Shortly after It's release in theatres in early September, it was confirmed by a number of sources that a sequel would indeed be happening. According to Entertainment Weekly, no release date has been set for the sequel, currently being referred to as "Chapter Two," but it will involve audiences returning to the world of It with the members of The Loser's Club as adults. According to It director Andy Muschietti, despite the sequel likely focusing on the adults, there will still be flashbacks woven into the story, so thankfully we're not saying goodbye to the younger Losers just yet.
"On the second movie, that dialogue between timelines will be more present. If we’re telling the story of adults, we are going to have flashbacks that take us back to the ‘80s and inform the story in the present day," Muschietti told EW. Thank goodness for that.
All of this is to say that it's clear that the filmmakers have a focus on staying faithful to the source material while continuing, expanding, and adding depth to the It saga. As such, it makes sense that in doing this, there could be a desire to do spinoff films, prequels, or simply continue to tell the original story that is being told in It.

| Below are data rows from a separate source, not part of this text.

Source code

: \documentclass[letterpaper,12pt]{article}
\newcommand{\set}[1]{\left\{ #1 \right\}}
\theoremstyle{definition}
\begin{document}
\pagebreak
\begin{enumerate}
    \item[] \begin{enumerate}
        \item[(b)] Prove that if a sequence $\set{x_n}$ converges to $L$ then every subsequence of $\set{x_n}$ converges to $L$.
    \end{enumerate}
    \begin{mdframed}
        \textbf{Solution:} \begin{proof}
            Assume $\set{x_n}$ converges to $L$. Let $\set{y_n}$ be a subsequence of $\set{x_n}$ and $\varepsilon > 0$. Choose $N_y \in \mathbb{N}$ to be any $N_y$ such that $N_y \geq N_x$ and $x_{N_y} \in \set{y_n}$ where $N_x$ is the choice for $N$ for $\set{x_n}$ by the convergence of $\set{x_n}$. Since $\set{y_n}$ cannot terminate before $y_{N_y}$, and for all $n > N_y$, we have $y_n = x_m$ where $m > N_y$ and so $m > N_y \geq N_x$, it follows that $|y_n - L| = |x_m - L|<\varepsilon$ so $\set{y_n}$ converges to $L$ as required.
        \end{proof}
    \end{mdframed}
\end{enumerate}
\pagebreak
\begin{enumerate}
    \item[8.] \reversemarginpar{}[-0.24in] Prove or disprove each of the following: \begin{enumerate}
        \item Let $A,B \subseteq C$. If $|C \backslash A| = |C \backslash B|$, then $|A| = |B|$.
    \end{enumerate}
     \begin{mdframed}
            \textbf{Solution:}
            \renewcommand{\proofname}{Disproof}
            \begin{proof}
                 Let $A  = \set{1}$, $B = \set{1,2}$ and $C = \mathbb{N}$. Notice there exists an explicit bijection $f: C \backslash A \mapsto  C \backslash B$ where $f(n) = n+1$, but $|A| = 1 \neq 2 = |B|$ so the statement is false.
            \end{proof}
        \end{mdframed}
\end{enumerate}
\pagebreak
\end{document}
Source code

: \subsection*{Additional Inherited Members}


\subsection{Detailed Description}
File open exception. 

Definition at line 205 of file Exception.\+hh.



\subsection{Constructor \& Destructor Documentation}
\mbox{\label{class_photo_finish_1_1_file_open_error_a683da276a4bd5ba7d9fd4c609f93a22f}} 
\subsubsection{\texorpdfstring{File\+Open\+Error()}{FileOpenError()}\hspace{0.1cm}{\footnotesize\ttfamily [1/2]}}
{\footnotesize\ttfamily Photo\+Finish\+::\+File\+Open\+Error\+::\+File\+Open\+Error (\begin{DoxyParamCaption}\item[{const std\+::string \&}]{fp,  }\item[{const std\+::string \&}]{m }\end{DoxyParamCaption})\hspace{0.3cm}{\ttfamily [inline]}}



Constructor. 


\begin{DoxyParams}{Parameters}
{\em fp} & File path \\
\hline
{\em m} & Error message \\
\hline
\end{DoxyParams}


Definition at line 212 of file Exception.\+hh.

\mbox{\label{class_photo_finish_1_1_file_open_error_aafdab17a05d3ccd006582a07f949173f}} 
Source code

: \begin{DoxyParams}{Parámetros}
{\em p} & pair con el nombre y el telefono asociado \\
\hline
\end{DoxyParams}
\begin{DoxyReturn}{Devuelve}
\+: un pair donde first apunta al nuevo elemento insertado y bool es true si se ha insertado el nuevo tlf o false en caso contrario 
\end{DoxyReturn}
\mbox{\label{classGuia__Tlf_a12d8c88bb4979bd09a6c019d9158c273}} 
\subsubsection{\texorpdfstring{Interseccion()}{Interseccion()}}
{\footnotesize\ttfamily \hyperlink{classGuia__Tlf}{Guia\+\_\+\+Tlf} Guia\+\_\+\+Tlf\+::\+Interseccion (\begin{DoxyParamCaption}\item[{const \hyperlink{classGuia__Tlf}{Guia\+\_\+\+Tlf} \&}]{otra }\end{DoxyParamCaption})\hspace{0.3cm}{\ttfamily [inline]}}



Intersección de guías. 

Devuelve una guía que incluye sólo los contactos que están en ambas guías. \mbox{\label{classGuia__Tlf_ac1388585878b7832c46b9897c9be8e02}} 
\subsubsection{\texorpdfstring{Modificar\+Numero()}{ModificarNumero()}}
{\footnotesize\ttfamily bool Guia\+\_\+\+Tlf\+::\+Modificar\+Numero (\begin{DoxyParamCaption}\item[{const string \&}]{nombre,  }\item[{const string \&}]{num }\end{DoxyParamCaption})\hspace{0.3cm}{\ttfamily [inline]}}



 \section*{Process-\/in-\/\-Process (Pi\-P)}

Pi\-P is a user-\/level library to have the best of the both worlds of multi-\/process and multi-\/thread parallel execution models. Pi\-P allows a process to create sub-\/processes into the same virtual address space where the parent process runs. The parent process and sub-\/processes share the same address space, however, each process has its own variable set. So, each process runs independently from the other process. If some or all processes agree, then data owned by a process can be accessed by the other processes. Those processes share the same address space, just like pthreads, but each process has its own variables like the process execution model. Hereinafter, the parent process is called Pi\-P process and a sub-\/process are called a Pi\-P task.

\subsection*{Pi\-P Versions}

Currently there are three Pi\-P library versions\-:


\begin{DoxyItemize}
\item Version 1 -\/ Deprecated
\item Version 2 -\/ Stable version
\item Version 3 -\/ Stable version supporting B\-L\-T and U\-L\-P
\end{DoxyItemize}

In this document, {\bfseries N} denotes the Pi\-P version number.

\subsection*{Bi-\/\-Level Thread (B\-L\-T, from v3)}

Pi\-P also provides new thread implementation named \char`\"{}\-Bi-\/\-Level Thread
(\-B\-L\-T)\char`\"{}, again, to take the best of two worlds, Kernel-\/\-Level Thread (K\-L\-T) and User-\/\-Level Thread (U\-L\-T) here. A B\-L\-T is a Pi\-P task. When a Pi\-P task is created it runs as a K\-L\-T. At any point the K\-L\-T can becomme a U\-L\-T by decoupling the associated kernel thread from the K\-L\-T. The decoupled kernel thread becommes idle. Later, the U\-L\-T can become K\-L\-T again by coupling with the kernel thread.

There's still a reasonable chance the story of It can be broken into further chapters especially if the sequel proves to be as much a success as the first installment. If that's the case, then there might be a greater desire to do so. And why not? We know from the first film that the creature called It has been coming back every 27 years to terrorize children and that he is an essentially eternal demon — that's the kind of lore that begs further sequels, prequels and spinoffs for further explorations.
There's also precedent for It to follow this kind of multi-directional franchise growth as well. Consider other popular horror franchises, like the Annabelle films, the Saw franchise, and even Paranormal Activity. All of those films began as singular ideas that we ripe enough to squeeze more and more stories from. With those as examples, It could very well follow a similar, multi-film pattern.
There's no definitive statement on what It will become going forward, but the chances are good that if It continues to be a box office hit and the sequel does just as well, then this most certainly won't be the last we've seen of Pennywise or the Losers.